=== Work item ===
Beneath this task are records; print exactly the stretch of them from the line with "Implement an Intrusion" through the line with "Encrypt logs and", both ends included.

=== Source records ===
┄┄┄┄┄┄┄┄┄┄┄┄┄┄┄┄┄┄┄┄

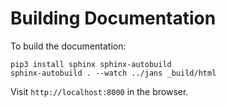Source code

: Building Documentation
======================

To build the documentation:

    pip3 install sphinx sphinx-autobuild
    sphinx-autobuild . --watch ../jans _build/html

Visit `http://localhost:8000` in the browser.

┄┄┄┄┄┄┄┄┄┄┄┄┄┄┄┄┄┄┄┄

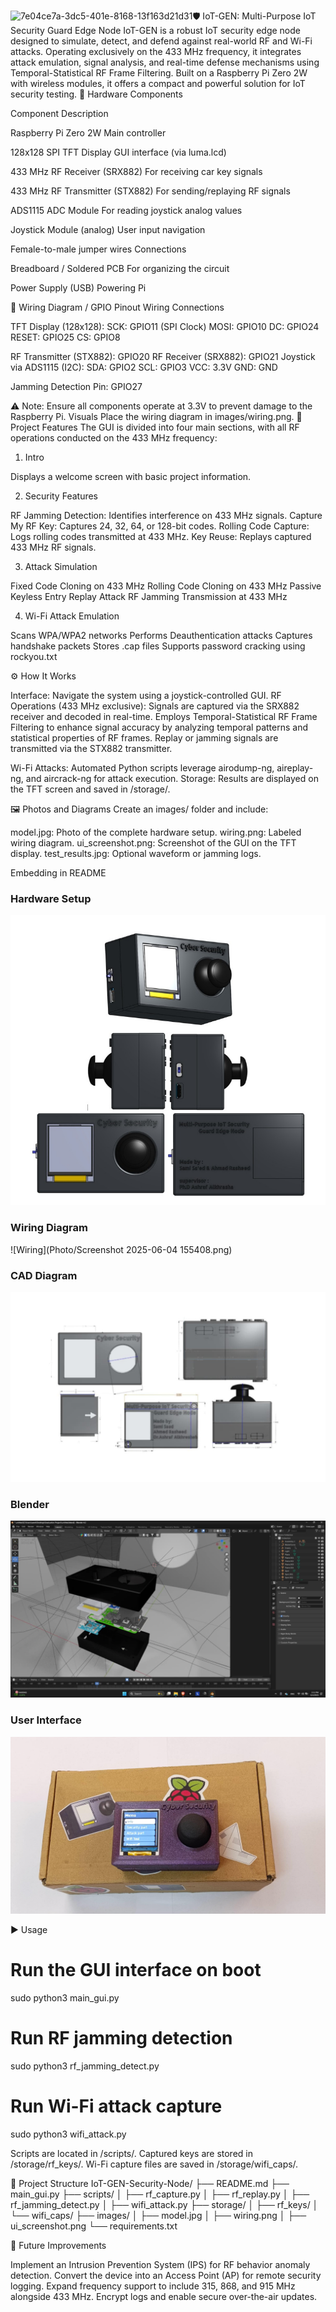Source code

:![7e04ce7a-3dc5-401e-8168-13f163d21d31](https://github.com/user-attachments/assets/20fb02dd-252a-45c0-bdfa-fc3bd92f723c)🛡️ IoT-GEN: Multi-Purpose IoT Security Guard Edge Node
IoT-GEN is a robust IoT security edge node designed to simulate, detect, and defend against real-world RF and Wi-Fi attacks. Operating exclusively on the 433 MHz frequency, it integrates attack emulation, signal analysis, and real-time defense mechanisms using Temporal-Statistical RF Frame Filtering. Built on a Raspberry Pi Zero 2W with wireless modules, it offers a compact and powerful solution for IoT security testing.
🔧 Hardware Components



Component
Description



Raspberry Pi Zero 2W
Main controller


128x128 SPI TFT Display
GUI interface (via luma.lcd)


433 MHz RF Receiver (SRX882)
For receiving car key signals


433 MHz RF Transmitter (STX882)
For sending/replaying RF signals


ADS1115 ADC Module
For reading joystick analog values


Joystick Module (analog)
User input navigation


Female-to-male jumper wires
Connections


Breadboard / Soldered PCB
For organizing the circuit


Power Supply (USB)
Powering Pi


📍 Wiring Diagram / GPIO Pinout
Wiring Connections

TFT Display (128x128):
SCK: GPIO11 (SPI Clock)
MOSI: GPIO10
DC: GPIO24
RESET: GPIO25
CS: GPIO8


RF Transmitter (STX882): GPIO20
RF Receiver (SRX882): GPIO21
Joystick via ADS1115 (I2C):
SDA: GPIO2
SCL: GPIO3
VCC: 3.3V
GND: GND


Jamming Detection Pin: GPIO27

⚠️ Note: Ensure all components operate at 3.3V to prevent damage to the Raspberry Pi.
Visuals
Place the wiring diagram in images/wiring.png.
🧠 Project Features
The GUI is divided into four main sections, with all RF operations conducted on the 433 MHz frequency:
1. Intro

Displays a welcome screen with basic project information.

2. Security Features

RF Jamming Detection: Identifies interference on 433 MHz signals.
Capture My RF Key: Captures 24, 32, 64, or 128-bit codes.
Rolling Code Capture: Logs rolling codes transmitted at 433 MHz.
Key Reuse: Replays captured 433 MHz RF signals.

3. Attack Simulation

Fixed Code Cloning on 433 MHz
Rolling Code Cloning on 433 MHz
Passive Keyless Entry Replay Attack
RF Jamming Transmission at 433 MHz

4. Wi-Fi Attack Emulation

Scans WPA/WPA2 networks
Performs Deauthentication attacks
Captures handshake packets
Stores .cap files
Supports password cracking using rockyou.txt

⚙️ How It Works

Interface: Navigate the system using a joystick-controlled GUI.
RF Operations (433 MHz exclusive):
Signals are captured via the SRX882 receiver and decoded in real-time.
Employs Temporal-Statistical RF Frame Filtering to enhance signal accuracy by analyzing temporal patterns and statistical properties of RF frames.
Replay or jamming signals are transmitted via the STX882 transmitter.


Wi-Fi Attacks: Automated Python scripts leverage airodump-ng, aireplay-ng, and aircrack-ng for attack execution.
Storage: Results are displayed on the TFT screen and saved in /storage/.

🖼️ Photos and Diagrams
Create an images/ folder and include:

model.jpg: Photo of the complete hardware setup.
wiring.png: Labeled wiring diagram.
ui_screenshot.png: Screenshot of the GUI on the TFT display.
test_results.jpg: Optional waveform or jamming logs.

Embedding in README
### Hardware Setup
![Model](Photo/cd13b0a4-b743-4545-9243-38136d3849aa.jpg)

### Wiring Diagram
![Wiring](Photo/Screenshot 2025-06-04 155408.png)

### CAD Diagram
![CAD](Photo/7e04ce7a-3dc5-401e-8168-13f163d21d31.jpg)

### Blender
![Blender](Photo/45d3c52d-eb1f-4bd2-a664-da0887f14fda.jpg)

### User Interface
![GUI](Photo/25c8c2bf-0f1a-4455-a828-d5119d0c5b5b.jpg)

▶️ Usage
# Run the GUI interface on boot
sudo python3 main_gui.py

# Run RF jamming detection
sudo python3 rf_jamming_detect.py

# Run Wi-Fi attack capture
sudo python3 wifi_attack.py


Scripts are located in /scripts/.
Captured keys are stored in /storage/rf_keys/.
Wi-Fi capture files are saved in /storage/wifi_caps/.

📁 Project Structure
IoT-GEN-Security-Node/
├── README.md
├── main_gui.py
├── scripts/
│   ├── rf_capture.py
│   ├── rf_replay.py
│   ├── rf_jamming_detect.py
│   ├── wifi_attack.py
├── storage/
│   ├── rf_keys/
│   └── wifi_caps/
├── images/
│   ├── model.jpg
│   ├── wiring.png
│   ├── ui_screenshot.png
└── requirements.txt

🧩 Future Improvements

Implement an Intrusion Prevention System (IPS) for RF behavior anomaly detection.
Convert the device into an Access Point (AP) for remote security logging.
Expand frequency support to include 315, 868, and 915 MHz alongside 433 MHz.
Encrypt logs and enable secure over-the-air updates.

┄┄┄┄┄┄┄┄┄┄┄┄┄┄┄┄┄┄┄┄

=== Exercise output ===
Implement an Intrusion Prevention System (IPS) for RF behavior anomaly detection.
Convert the device into an Access Point (AP) for remote security logging.
Expand frequency support to include 315, 868, and 915 MHz alongside 433 MHz.
Encrypt logs and enable secure over-the-air updates.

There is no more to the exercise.